For a decade and a half, archaeologists oversaw excavations by hundreds of people at Tell el-Hammam. Their findings were examined by dozens of scientists in the US, Canada, and the Czech Republic. One thing that jumped out was a five-foot-thick layer from around 1650 BC, comprised of charcoal and ash, intermingled with melted metal, melted pottery, and melted bricks. There was also shocked quartz, generated at pressures of 725,000 psi or more, and diamonds, wood and plant particles turned tough as diamonds under great heat and pressure. It was evidence of an intense firestorm, but not one caused by ancient warfare, an earthquake, or volcano: they don’t generate enough heat to melt metal, pottery, or bricks. The only known culprits that could inflict such damage are nuclear blasts and asteroid airbursts. Nuclear weapons were unknown 3650 years ago, so that narrowed it down.

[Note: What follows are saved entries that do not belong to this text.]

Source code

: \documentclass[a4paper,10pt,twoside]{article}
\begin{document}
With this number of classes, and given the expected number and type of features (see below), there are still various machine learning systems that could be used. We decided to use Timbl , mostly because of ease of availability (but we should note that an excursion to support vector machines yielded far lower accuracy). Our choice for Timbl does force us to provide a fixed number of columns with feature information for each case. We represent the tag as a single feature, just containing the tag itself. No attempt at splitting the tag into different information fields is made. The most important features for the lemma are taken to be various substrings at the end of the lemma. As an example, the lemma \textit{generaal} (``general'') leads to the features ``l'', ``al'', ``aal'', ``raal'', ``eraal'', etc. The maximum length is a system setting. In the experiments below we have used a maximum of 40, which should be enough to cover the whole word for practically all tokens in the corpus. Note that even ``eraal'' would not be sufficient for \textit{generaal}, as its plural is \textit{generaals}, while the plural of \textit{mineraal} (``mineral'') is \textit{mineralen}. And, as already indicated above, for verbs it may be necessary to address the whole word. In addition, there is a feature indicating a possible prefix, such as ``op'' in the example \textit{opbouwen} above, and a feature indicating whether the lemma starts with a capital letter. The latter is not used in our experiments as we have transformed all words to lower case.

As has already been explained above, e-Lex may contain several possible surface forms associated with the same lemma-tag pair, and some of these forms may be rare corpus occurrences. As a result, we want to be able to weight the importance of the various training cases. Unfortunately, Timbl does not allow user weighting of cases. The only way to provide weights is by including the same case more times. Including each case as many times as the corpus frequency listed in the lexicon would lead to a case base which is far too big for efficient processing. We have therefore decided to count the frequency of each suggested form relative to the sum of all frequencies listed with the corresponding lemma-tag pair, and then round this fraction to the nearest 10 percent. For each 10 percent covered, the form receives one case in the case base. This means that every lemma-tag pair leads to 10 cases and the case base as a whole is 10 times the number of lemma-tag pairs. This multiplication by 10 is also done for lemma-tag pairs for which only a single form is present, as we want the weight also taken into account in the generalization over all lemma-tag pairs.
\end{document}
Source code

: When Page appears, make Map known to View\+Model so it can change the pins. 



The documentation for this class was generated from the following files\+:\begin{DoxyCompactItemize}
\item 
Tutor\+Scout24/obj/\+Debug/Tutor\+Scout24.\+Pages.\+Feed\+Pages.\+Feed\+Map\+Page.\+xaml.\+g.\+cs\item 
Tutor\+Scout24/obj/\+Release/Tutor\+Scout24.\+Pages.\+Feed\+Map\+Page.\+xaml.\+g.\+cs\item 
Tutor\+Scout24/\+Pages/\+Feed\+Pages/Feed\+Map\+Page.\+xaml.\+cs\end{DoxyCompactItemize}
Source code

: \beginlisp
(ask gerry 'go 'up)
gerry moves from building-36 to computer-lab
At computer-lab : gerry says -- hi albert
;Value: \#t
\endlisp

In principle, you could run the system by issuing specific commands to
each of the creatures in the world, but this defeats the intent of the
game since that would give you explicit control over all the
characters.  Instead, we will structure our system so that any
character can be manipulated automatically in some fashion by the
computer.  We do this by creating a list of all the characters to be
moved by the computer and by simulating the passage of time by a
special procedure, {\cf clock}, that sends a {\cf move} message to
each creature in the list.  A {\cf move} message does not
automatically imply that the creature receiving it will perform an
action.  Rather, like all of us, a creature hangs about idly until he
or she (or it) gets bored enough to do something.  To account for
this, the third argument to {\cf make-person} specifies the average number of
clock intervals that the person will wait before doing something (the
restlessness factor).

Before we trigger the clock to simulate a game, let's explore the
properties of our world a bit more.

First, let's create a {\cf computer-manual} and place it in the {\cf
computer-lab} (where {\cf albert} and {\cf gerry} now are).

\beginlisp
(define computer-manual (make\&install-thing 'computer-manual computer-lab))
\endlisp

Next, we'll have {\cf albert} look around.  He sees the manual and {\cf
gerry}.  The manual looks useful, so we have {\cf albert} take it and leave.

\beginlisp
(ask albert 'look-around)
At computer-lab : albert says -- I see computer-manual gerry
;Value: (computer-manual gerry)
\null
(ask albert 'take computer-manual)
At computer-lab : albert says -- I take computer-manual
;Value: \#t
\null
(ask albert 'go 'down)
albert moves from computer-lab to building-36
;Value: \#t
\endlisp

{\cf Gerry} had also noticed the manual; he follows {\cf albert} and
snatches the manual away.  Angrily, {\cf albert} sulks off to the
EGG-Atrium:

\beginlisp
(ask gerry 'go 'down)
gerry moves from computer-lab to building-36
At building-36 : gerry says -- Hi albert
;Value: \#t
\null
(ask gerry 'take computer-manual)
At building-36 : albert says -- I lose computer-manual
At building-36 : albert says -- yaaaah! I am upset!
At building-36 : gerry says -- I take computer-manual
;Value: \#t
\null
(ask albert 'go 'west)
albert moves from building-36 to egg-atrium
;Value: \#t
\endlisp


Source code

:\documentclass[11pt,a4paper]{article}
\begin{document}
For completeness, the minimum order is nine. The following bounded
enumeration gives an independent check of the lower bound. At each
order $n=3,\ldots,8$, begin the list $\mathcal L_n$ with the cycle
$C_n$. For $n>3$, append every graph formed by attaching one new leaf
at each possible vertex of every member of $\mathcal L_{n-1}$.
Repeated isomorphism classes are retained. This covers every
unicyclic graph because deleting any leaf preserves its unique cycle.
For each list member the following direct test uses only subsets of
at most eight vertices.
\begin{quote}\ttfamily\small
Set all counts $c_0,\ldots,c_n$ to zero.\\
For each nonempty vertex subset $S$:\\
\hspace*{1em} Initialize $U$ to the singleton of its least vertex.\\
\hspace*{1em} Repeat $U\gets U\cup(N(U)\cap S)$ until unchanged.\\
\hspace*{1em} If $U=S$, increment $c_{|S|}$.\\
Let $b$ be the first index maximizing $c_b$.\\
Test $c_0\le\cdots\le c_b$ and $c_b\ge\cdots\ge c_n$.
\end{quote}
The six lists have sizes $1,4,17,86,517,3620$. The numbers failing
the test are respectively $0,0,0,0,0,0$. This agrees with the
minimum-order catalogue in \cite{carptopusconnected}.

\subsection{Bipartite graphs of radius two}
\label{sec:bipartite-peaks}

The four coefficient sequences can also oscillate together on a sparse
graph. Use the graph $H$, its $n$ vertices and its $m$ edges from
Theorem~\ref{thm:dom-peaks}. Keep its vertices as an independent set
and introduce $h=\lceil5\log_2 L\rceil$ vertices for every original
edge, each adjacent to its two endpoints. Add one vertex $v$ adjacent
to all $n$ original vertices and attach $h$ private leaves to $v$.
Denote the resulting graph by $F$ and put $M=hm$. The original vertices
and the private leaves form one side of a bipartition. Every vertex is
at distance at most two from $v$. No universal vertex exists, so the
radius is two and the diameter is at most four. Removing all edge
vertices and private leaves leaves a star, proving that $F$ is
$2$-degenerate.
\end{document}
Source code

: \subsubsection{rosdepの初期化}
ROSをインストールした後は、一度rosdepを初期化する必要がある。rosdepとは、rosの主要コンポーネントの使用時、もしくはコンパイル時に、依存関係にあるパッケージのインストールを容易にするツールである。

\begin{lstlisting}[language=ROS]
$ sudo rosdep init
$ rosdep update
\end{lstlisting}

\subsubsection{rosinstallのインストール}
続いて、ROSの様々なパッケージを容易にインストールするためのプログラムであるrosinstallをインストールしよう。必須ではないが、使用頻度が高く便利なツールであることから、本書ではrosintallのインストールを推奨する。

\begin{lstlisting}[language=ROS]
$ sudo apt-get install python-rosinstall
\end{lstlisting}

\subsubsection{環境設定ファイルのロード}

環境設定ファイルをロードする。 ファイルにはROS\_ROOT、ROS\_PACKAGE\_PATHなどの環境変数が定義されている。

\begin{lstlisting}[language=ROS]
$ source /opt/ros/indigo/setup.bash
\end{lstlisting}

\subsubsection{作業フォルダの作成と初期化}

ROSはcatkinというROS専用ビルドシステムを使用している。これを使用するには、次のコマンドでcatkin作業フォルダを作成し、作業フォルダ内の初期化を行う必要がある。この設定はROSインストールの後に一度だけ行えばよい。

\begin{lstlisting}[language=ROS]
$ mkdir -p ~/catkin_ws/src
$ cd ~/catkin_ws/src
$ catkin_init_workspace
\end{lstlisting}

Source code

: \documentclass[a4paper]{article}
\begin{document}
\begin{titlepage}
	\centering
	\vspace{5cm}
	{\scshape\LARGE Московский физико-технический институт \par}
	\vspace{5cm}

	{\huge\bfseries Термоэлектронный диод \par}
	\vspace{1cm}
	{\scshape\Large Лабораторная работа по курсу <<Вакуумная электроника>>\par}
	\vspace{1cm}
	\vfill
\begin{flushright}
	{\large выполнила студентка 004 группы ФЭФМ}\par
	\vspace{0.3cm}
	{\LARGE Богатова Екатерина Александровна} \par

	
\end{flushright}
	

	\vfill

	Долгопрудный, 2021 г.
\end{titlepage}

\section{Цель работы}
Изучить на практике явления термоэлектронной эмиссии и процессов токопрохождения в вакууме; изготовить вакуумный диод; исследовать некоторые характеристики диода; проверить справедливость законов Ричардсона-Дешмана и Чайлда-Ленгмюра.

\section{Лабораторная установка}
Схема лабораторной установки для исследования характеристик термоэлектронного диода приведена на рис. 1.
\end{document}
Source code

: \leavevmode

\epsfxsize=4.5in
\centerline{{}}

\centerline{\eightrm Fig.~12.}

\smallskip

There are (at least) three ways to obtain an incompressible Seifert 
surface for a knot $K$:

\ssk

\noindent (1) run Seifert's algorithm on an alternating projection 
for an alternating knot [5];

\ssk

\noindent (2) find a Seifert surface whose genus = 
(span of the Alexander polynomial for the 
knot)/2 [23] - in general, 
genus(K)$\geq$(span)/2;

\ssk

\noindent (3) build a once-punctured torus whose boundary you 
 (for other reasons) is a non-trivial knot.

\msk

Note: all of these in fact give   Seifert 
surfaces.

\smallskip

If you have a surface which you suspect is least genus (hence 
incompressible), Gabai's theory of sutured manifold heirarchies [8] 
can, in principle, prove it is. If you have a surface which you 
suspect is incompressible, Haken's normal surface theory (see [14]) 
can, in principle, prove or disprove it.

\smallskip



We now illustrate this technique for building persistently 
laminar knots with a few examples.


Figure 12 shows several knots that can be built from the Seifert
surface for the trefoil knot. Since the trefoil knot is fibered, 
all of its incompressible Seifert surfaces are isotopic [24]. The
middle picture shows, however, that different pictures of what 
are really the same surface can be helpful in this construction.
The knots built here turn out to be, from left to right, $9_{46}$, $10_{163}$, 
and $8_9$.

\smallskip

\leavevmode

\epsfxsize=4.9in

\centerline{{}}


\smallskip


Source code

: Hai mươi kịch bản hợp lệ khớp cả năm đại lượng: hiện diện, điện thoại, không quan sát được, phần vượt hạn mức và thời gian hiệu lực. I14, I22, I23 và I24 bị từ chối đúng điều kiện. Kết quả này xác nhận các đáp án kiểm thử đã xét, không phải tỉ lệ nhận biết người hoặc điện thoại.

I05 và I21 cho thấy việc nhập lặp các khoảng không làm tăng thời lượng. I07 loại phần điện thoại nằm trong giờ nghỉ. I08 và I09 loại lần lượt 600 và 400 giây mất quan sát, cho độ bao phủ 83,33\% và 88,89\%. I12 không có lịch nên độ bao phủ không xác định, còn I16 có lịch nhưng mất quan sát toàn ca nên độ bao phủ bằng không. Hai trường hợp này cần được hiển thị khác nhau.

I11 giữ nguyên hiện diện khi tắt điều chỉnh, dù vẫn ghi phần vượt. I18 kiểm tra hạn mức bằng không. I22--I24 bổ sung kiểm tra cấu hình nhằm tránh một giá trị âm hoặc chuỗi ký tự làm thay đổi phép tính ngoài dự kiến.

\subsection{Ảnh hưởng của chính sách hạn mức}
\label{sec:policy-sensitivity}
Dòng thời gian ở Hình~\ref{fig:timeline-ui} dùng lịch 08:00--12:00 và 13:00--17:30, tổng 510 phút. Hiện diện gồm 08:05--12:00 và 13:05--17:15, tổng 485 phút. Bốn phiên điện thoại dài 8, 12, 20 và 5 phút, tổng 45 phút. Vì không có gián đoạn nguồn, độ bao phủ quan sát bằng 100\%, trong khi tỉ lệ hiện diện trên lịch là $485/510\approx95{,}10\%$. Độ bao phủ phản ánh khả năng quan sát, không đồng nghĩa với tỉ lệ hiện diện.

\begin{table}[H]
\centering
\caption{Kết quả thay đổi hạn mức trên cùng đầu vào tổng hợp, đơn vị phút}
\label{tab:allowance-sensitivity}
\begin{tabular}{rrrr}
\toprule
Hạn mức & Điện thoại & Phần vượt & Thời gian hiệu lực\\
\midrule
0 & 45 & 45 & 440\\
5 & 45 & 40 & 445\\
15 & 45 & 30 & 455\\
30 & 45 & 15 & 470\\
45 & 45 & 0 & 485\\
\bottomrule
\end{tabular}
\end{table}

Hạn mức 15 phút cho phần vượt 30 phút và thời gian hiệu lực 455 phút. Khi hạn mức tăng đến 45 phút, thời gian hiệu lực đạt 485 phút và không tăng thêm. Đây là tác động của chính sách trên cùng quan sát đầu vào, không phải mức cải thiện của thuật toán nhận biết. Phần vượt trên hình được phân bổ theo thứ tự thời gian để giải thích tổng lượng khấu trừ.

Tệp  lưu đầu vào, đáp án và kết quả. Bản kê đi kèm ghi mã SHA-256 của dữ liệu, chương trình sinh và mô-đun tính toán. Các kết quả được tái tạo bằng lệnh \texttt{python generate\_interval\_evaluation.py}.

The site and the region for miles around Tell el-Hammam were abandoned for centuries after the disaster. It is believed that the explosion vaporized and deposited so much Dead Sea saltwater in the area, that it became impossible to grow crops. It took about 600 years before rainfall washed out enough salt to render the soil sufficiently productive for habitation to resume. Accounts of the ancient city’s obliteration were likely handed down over the generations, and a version probably made it into the Old Testament as the story of Sodom and Gomorrah. Similarities about cities near the Dead Sea destroyed by fire and rocks from the sky make it plausible – even likely – that the biblical narrative can be traced to the airburst that demolished Tell el-Hammam.